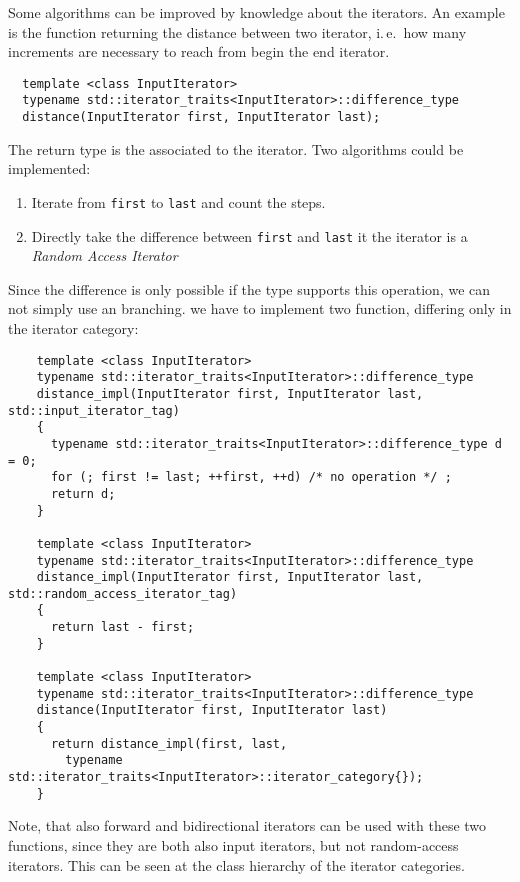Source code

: \begin{example}
  Some algorithms can be improved by knowledge about the iterators. An example is the function  returning the distance
  between two iterator, i.\,e.\ how many increments are necessary to reach from begin the end iterator.
  \begin{verbatim}
  template <class InputIterator>
  typename std::iterator_traits<InputIterator>::difference_type
  distance(InputIterator first, InputIterator last);
  \end{verbatim}

  The return type is the  associated to the iterator. Two algorithms could be implemented:
  \begin{enumerate}
    \item Iterate from \texttt{first} to \texttt{last} and count the steps.
    \item Directly take the difference between \texttt{first} and \texttt{last} it the iterator is a \emph{Random Access Iterator}
  \end{enumerate}

  Since the difference is only possible if the type supports this operation, we can not simply use an  branching. we have
  to implement two function, differing only in the iterator category:
  \newpage
  \begin{verbatim}
    template <class InputIterator>
    typename std::iterator_traits<InputIterator>::difference_type
    distance_impl(InputIterator first, InputIterator last, std::input_iterator_tag)
    {
      typename std::iterator_traits<InputIterator>::difference_type d = 0;
      for (; first != last; ++first, ++d) /* no operation */ ;
      return d;
    }

    template <class InputIterator>
    typename std::iterator_traits<InputIterator>::difference_type
    distance_impl(InputIterator first, InputIterator last, std::random_access_iterator_tag)
    {
      return last - first;
    }

    template <class InputIterator>
    typename std::iterator_traits<InputIterator>::difference_type
    distance(InputIterator first, InputIterator last)
    {
      return distance_impl(first, last,
        typename std::iterator_traits<InputIterator>::iterator_category{});
    }
  \end{verbatim}

  Note, that also forward and bidirectional iterators can be used with these two functions, since they are both
  also input iterators, but not random-access iterators. This can be seen at the class hierarchy of the iterator
  categories.
\end{example}

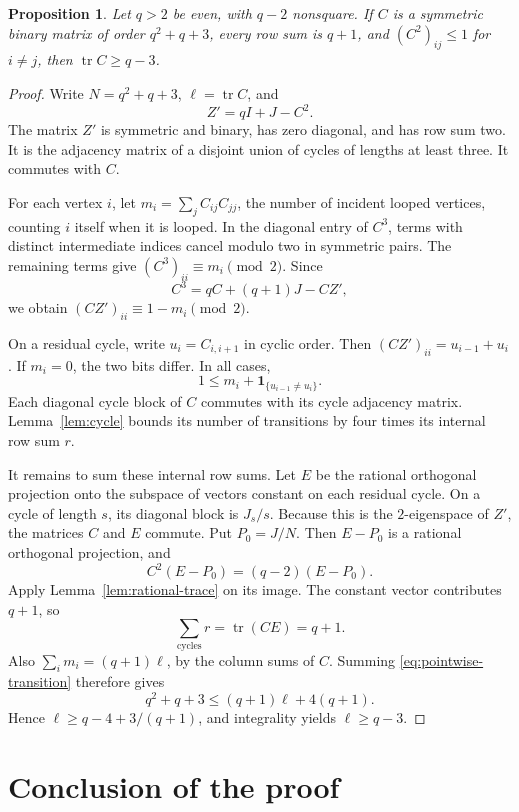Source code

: \documentclass[11pt,reqno]{amsart}
\newtheorem{proposition}[theorem]{Proposition}
\theoremstyle{definition}
\theoremstyle{remark}
\numberwithin{equation}{section}
\DeclareMathOperator{\tr}{tr}
\begin{document}
\begin{proposition}\label{prop:trace}
Let $q>2$ be even, with $q-2$ nonsquare. If $C$ is a symmetric binary
matrix of order $q^2+q+3$, every row sum is $q+1$, and
$(C^2)_{ij}\le1$ for $i\ne j$, then $\tr C\ge q-3$.
\end{proposition}
\begin{proof}
Write $N=q^2+q+3$, $\ell=\tr C$, and
\[
 Z'=qI+J-C^2.
\]
The matrix $Z'$ is symmetric and binary, has zero diagonal, and has
row sum two. It is the adjacency matrix of a disjoint union of cycles
of lengths at least three. It commutes with $C$.

For each vertex $i$, let
$m_i=\sum_j C_{ij}C_{jj}$, the number of incident looped vertices,
counting $i$ itself when it is looped. In the diagonal entry of $C^3$,
terms with distinct intermediate indices cancel modulo two in symmetric
pairs. The remaining terms give $(C^3)_{ii}\equiv m_i\pmod2$.
Since
\[
 C^3=qC+(q+1)J-CZ',
\]
we obtain $(CZ')_{ii}\equiv1-m_i\pmod2$.

On a residual cycle, write $u_i=C_{i,i+1}$ in cyclic order.
Then $(CZ')_{ii}=u_{i-1}+u_i$. If $m_i=0$, the two bits differ.
In all cases,
\begin{equation}\label{eq:pointwise-transition}
 1\le m_i+\mathbf1_{\{u_{i-1}\ne u_i\}}.
\end{equation}
Each diagonal cycle block of $C$ commutes with its cycle adjacency
matrix. Lemma~\ref{lem:cycle} bounds its number of transitions by four
times its internal row sum $r$.

It remains to sum these internal row sums. Let $E$ be the rational
orthogonal projection onto the subspace of vectors constant on each
residual cycle. On a cycle of length $s$, its diagonal block is $J_s/s$.
Because this is the $2$-eigenspace of $Z'$, the matrices $C$ and $E$
commute. Put $P_0=J/N$. Then $E-P_0$ is a rational orthogonal
projection, and
\[
 C^2(E-P_0)=(q-2)(E-P_0).
\]
Apply Lemma~\ref{lem:rational-trace} on its image. The constant vector
contributes $q+1$, so
\[
 \sum_{\text{cycles}}r=\tr(CE)=q+1.
\]
Also $\sum_i m_i=(q+1)\ell$, by the column sums of $C$.
Summing \eqref{eq:pointwise-transition} therefore gives
\[
 q^2+q+3\le(q+1)\ell+4(q+1).
\]
Hence $\ell\ge q-4+3/(q+1)$, and integrality yields $\ell\ge q-3$.
\end{proof}

\section{Conclusion of the proof}
\end{document}
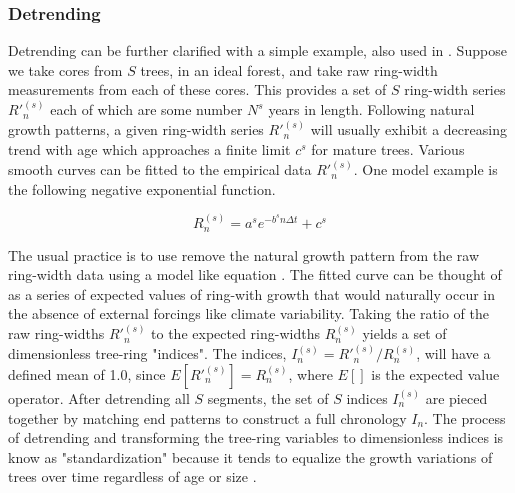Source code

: \documentclass[phd,tocprelim]{cornell}
\begin{document}
\subsubsection{Detrending}\label{detrending}
Detrending can be further clarified with a simple example, also used in 
\cite{cook1995segment}. Suppose we take cores from $S$ trees, in an ideal 
forest, and take raw ring-width measurements from each of these cores. 
This provides a set of $S$ ring-width series ${R'}_n^{(s)}$ each of which 
are some number $N^s$ years in length. Following natural growth patterns,
a given ring-width series ${R'}_n^{(s)}$ will usually exhibit a decreasing 
trend with age which approaches a finite limit $c^s$ for mature trees. 
Various smooth curves can be fitted to the empirical data ${R'}_n^{(s)}$. 
One model example is the following negative exponential function.

\begin{equation}
{R}_{n}^{(s)} = a^s e^{-b^s n \Delta t}+c^s
\label{negexp}
\end{equation}

The usual practice is to use remove the natural growth pattern from
the raw ring-width data using a model like equation  
\cite{cook1995segment}. The fitted curve can be thought of as a 
series of expected values of ring-with growth that would naturally occur 
in the absence of external forcings like climate variability. Taking 
the ratio of the raw ring-widths ${{R'}_n^{(s)}}$ to the expected 
ring-widths ${{R}_{n}^{(s)}}$ yields a set of dimensionless tree-ring 
"indices". The indices, $I_n^{(s)} = {R'}_n^{(s)} / {R}_n^{(s)}$, 
will have a defined mean of 1.0, since $E[{R'}_n^{(s)}]={R}_{n}^{(s)}$, 
where $E[]$ is the expected value operator. After detrending
all $S$ segments, the set of $S$ indices $I_n^{(s)}$ are pieced together 
by matching end patterns to construct a full chronology $I_n$. 
The process of detrending and transforming the tree-ring variables 
to dimensionless indices is know as "standardization" because it 
tends to equalize the growth variations of trees over time regardless 
of age or size \cite{cook1995segment}.
\end{document}
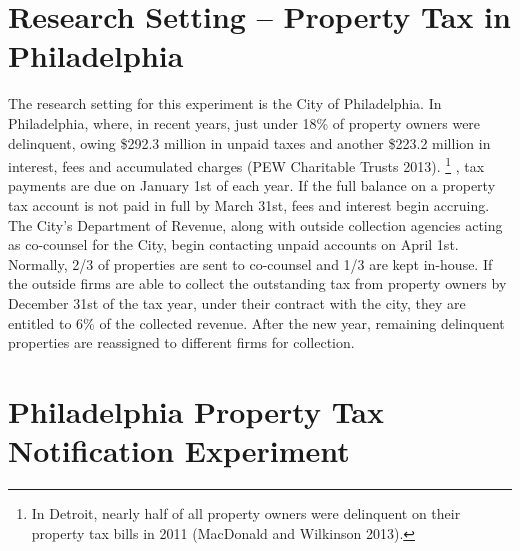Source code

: \documentclass[12pt,titlepage]{article}
\begin{document}
\section{Research Setting -- Property Tax in Philadelphia}

The research setting for this experiment is the City of
Philadelphia. In Philadelphia, where, in recent years, just under
18\% of property owners were delinquent, owing 
\$292.3 million in unpaid taxes and another \$223.2 million in interest,
fees and accumulated charges (PEW Charitable Trusts 2013).
\footnote{
	In Detroit, nearly half of all property owners were delinquent
    on their property tax bills in 2011 (MacDonald and Wilkinson 2013).
}
, tax payments are due on January 1st of each year. If the full balance on a
property tax account is not paid in full by March 31st, fees and interest
begin accruing. The City’s Department of Revenue, along with outside
collection agencies acting as co-counsel for the City, begin contacting
unpaid accounts on April 1st. Normally, 2/3 of properties are sent to
co-counsel and 1/3 are kept in-house. If the outside firms are able to
collect the outstanding tax from property owners by December 31st of the
tax year, under their contract with the city, they are entitled to 6\% of
the collected revenue. After the new year, remaining delinquent properties
are reassigned to different firms for collection.

\section{Philadelphia Property Tax Notification Experiment}
\end{document}
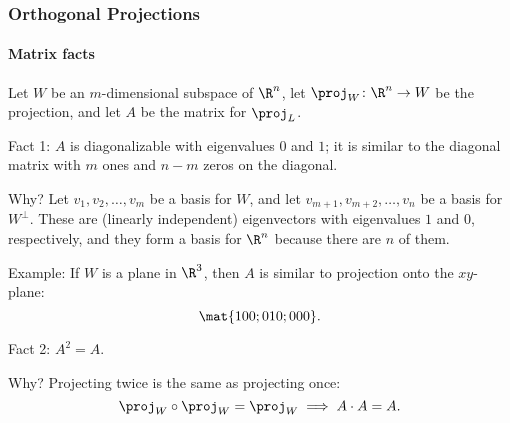 \begin{frame}
\frametitle{Orthogonal Projections}
\framesubtitle{Matrix facts}

Let $W$ be an $m$-dimensional subspace of $\R^n$, let $\proj_W\colon\R^n\to W$
be the projection, and let $A$ be the matrix for $\proj_L$.

\pause\medskip
\alert{Fact 1:} $A$ is diagonalizable with eigenvalues $0$ and $1$; it is
similar to the diagonal matrix with $m$ ones and $n-m$ zeros on the diagonal.

\medskip
\begin{webonly}
  \alert{Why?} Let $v_1,v_2,\ldots,v_m$ be a basis for $W$, and let
  $v_{m+1},v_{m+2},\ldots,v_n$ be a basis for $W^\perp$.  These are (linearly
  independent) eigenvectors with eigenvalues $1$ and $0$, respectively, and they
  form a basis for $\R^n$ because there are $n$ of them.

  \medskip
  \alert{Example:} If $W$ is a plane in $\R^3$, then $A$ is similar
  to projection onto the $xy$-plane:
  \[ \mat{1 0 0; 0 1 0; 0 0 0}. \]
\end{webonly}

\pause\medskip
\alert{Fact 2:} $A^2 = A$.

\medskip
\begin{webonly}
  \alert{Why?} Projecting twice is the same as projecting once:
  \[ \proj_W\circ\proj_W = \proj_W \implies A\cdot A = A. \]
\end{webonly}

\end{frame}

•••

### WORK INSTRUCTIONS
Go to the line with "two bits differ." in the entries above and repeat every line from there through the line with "orthogonal projection onto", exactly and with no other text.

### SOLVED PROBLEM
Then $(CZ')_{ii}=u_{i-1}+u_i$. If $m_i=0$, the two bits differ.
In all cases,
\begin{equation}\label{eq:pointwise-transition}
 1\le m_i+\mathbf1_{\{u_{i-1}\ne u_i\}}.
\end{equation}
Each diagonal cycle block of $C$ commutes with its cycle adjacency
matrix. Lemma~\ref{lem:cycle} bounds its number of transitions by four
times its internal row sum $r$.

It remains to sum these internal row sums. Let $E$ be the rational
orthogonal projection onto the subspace of vectors constant on each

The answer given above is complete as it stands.